_DATASET CONTENT_:
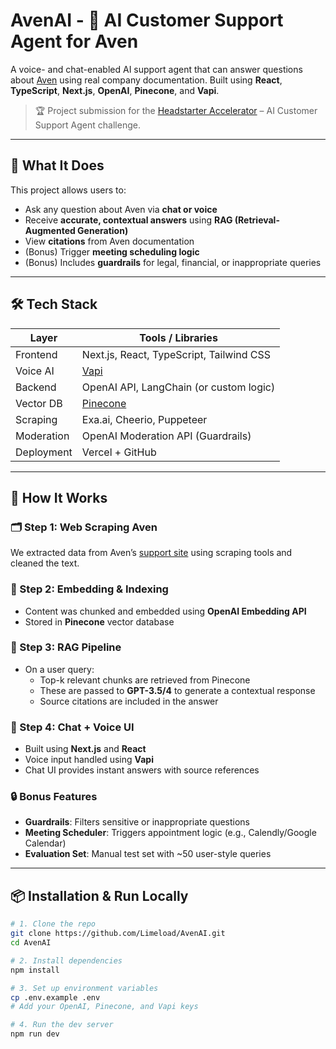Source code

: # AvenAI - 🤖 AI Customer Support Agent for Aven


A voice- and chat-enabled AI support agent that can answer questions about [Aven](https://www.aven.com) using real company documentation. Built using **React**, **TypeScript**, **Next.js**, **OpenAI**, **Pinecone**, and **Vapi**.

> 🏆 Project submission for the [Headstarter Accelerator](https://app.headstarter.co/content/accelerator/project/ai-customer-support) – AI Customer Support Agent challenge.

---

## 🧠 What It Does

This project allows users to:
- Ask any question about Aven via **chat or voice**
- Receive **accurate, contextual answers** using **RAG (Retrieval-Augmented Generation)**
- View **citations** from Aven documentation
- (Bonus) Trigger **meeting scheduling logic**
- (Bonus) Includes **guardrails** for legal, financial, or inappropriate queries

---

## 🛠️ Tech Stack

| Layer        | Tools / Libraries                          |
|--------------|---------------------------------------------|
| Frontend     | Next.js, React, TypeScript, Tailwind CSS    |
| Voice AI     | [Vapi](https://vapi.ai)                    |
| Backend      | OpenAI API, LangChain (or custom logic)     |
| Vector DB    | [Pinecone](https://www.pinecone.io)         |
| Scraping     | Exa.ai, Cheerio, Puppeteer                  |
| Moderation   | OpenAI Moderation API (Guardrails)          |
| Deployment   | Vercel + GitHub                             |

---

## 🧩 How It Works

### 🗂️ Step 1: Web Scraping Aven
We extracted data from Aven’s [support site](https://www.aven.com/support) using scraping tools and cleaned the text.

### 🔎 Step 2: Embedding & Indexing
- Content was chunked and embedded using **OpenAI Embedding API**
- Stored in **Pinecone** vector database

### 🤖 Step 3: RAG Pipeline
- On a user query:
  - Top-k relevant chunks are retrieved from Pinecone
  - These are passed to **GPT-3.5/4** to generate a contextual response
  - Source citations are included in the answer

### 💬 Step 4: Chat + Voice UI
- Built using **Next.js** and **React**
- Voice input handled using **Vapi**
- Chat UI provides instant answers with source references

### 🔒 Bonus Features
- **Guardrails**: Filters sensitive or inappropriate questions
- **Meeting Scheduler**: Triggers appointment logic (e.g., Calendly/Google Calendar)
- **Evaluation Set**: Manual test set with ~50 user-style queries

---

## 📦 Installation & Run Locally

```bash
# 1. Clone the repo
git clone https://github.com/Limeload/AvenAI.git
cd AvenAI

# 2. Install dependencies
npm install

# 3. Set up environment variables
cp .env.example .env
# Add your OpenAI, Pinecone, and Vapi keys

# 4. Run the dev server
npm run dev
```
...
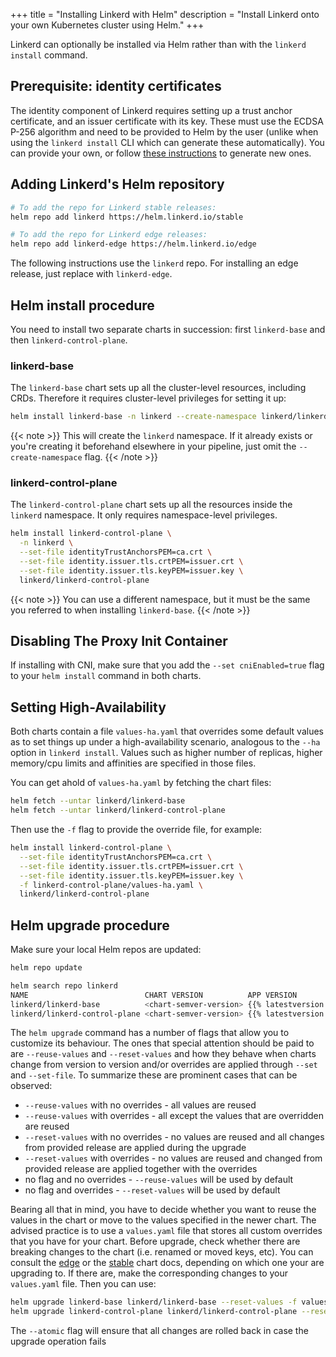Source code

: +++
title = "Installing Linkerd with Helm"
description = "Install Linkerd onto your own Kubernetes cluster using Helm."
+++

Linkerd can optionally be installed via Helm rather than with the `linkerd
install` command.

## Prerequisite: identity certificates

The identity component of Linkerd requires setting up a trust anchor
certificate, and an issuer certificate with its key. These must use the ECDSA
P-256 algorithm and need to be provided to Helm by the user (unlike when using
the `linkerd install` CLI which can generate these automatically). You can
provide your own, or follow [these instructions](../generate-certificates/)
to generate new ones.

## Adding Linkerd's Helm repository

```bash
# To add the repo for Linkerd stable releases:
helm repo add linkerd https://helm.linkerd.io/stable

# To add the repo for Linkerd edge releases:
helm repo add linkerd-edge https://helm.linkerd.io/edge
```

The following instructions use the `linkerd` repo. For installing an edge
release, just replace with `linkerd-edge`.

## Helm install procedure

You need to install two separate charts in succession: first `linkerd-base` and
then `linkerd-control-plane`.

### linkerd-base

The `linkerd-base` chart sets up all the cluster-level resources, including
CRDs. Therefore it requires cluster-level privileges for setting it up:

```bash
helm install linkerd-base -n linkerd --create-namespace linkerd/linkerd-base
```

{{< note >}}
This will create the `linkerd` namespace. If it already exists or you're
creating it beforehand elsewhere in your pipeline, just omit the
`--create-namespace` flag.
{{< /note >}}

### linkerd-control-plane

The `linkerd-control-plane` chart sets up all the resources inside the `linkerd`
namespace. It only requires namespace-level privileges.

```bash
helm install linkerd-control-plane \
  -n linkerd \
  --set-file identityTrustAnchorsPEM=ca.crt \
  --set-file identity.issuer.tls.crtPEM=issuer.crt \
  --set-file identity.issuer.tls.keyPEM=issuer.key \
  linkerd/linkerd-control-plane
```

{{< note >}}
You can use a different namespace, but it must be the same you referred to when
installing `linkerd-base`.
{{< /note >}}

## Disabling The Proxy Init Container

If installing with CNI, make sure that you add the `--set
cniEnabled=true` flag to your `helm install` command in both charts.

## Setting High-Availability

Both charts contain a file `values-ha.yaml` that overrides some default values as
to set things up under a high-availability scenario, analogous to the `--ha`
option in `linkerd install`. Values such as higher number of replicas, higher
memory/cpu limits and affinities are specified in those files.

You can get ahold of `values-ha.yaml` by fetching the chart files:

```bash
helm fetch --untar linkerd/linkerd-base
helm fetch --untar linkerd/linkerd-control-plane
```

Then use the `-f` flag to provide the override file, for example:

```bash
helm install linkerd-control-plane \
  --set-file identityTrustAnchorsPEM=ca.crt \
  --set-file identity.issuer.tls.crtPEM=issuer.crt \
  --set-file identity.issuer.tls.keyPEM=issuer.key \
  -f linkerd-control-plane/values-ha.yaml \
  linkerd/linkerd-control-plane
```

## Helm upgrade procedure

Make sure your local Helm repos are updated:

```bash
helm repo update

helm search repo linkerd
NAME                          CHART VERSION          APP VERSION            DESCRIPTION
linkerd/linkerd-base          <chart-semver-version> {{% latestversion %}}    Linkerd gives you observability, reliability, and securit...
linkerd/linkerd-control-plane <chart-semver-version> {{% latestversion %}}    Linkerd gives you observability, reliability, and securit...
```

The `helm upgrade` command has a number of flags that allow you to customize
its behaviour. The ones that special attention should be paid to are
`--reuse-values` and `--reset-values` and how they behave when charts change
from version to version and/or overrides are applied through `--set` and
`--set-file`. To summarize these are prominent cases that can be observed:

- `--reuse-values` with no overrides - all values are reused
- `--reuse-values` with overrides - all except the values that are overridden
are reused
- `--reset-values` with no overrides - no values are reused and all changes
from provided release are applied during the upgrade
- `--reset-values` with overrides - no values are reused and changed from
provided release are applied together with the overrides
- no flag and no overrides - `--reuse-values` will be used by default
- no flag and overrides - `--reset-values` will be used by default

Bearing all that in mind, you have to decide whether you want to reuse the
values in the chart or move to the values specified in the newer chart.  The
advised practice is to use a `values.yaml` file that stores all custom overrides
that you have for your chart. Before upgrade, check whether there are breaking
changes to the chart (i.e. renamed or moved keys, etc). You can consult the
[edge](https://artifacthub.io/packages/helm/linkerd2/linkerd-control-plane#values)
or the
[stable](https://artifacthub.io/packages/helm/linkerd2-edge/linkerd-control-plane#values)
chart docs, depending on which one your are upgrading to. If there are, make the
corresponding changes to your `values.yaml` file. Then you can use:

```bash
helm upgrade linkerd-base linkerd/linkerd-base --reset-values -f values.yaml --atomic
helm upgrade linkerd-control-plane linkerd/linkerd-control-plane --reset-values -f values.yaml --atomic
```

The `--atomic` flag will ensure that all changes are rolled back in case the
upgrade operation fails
==
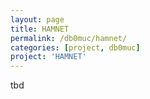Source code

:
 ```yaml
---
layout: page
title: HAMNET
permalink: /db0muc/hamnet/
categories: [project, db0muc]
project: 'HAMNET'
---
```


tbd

_REQUIRED ACTION_: From the listing above, repeat exactly the lines starting at the line that includes "- View **citations** from Aven documentation" and ending at the line that includes "Tools / Libraries", with nothing outside that span.

_EXERCISE SOLUTION_:
- View **citations** from Aven documentation
- (Bonus) Trigger **meeting scheduling logic**
- (Bonus) Includes **guardrails** for legal, financial, or inappropriate queries

---

## 🛠️ Tech Stack

| Layer        | Tools / Libraries                          |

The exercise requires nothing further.